8 CommentsLeave a comment

  1. Thank you so much for asking that anyone who sees Destiny contact you! I am a moderator for the American Eagle Foundation, and we sure would love to talk to anyone who spots her!

  2. Thank you for mentioning Destiny and all your eyes on the sky for her!
    Joleen Maiden AEF Chat Moderator

  3. You are welcome Carol. I am a big fan of AEF (and Challenger) and all they do to protect and rehab eagles and to raise public awareness of eagle conservation and protection. I am going to be in Pigeon Forge in two weeks. I will be sure to let you know if anyone spots Destiny.

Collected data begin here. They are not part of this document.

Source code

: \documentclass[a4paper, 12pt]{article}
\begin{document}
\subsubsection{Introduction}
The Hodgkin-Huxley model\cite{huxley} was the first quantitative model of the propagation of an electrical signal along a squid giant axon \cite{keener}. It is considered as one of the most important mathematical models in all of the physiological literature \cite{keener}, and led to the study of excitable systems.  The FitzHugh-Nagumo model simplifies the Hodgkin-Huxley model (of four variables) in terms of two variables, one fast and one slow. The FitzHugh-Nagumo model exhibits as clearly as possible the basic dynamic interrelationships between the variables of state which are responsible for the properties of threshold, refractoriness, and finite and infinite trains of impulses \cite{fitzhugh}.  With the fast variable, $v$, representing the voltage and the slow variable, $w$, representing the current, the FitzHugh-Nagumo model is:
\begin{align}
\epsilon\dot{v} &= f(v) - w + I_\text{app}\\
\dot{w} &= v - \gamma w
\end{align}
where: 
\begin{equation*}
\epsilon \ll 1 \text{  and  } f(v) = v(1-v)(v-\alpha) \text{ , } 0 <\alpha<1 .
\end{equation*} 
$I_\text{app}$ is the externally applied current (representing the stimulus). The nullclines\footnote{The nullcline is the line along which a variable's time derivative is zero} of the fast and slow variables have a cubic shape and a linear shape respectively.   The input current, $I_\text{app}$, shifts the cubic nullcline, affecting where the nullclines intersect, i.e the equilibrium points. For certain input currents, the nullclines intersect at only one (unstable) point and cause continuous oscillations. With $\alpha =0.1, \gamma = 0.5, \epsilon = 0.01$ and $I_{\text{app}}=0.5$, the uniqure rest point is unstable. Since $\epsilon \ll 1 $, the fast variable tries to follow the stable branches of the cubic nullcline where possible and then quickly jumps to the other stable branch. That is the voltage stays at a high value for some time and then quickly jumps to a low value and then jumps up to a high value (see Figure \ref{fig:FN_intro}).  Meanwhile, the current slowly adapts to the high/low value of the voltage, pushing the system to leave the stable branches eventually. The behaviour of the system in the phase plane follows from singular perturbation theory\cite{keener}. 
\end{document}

  4. Thank you for the update and the photos. It is always so rewarding to read the stories of these two beautiful Eagles. I will be renewing my hobby of ‘daily’ interest in following many Eagles as the weeks turn into late Fall and then Winter. I am hoping to have someone remind me of the name of the female Eagle that last Spring or the past season was being helped faithfully by her mate, Larry – as she had obviously something wrong with her foot. She seemed to manage and was photographed sitting in fields as well as their nest but I have not heard anything about her for months. So have been wondering how she is now and taking this small opportunity to ask if anyone knows. So besides the ever active Jim and Cindy updates, if there is any news on this female mate of ‘Larry’ would love to hear or be pointed in that direction to inquire. Thanks. . . . .

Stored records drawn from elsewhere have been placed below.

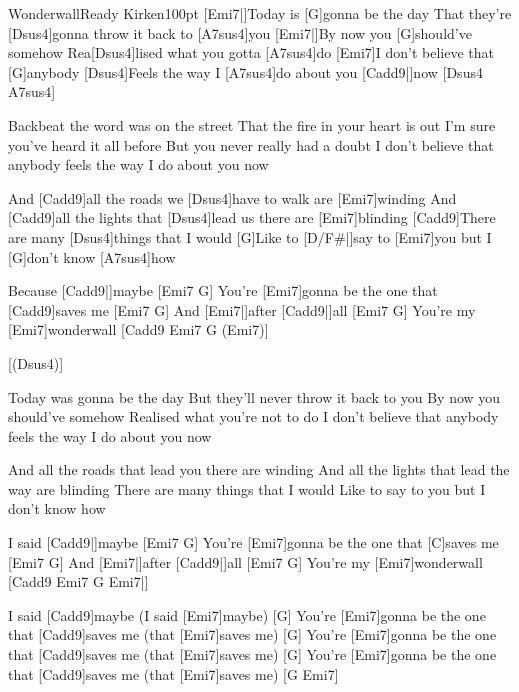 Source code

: \begin{song}{Wonderwall}{Ready Kirken}{100pt}
%
[Emi7|]{}Today is [G]gonna be the day
That they're [Dsus4]gonna throw it back to [A7sus4]you
[Emi7|]{}By now you [G]should've somehow
Rea[Dsus4]lised what you gotta [A7sus4]do
[Emi7]I don't believe that [G]anybody
[Dsus4]Feels the way I [A7sus4]do about you [Cadd9|]{now} [Dsus4 A7sus4]{}

%
Backbeat the word was on the street
That the fire in your heart is out
I'm sure you've heard it all before
But you never really had a doubt
I don't believe that anybody 
feels the way I do about you now

\verse{*}%
And [Cadd9]all the roads we [Dsus4]have to walk are [Emi7]winding
And [Cadd9]all the lights that [Dsus4]lead us there are [Emi7]blinding
[Cadd9]There are many [Dsus4]things that I would
[G]Like to [D/F#|]{say} to [Emi7]you
but I [G]don't know [A7sus4]how

\chorus%
Because [Cadd9|]{maybe} [Emi7 G]{}
You're [Emi7]gonna be the one that [Cadd9]saves me [Emi7 G]{}
And [Emi7|]{after} [Cadd9|]{all} [Emi7 G]{}
You're my [Emi7]wonderwall [Cadd9 Emi7 G (Emi7)]{}

[(Dsus4)]{}

%
Today was gonna be the day
But they'll never throw it back to you
By now you should've somehow
Realised what you're not to do
I don't believe that anybody
feels the way I do about you now

\verse{*}%
And all the roads that lead you there are winding
And all the lights that lead the way are blinding
There are many things that I would
Like to say to you
but I don't know how

\chorus%
\rl I said [Cadd9|]{maybe} [Emi7 G]{}
You're [Emi7]gonna be the one that [C]saves me [Emi7 G]{}
And [Emi7|]{after} [Cadd9|]{all} [Emi7 G]{}
You're my [Emi7]wonderwall [Cadd9 Emi7 G Emi7|]{}\rr{}

I said [Cadd9]maybe (I said [Emi7]maybe) [G]{}
You're [Emi7]gonna be the one that [Cadd9]saves me (that [Emi7]saves me) [G]{}
You're [Emi7]gonna be the one that [Cadd9]saves me (that [Emi7]saves me) [G]{}
You're [Emi7]gonna be the one that [Cadd9]saves me (that [Emi7]saves me) [G Emi7]{}
\end{song}
\vskip 20pt
\hfil
{}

  5. You are welcome Joleen. With the Bald Eagle population rebounding in Ohio there are a lot of juveniles for her to hang out with. Any body of water of any size at all seems to be attracting eagles now days and the followers of our blog are all glad to help out. I have received eagle reports from Pennsylvania and West Virginia to Indiana and Michigan and points beyond. If Destiny pauses for a few days, she will very likely be seen. I know the sorrow that comes from losing an eaglet as well as the elation of seeing a recovered eaglet released. To nurture an eaglet and then release it only to lose track of it must be very disappointing. Those young, strong, beautiful wings carry the hopes and prayers of many who just want to know she is prospering. I hope we all hear good news soon.

  6. Things have been kind of slow around our eagles lately but the activity should begin soaring soon. Maybe someone will see your comment and answer your questions about Larry’s mate. We have eyes on the nest and eyes on the skies daily and will keep you all posted on Jim and Cindy’s adventure.

  7. Reblogged this on Lori Hardison and commented:
    Going to see if we can catch a glimpse of these today.

  8. Patience is key Lori. Keep an eye on Eagle Lake, east of Harshman Road. They may be perched over there or fishing off their largest private lake. Also look carefully overhead for soaring eagles. Good luck out there.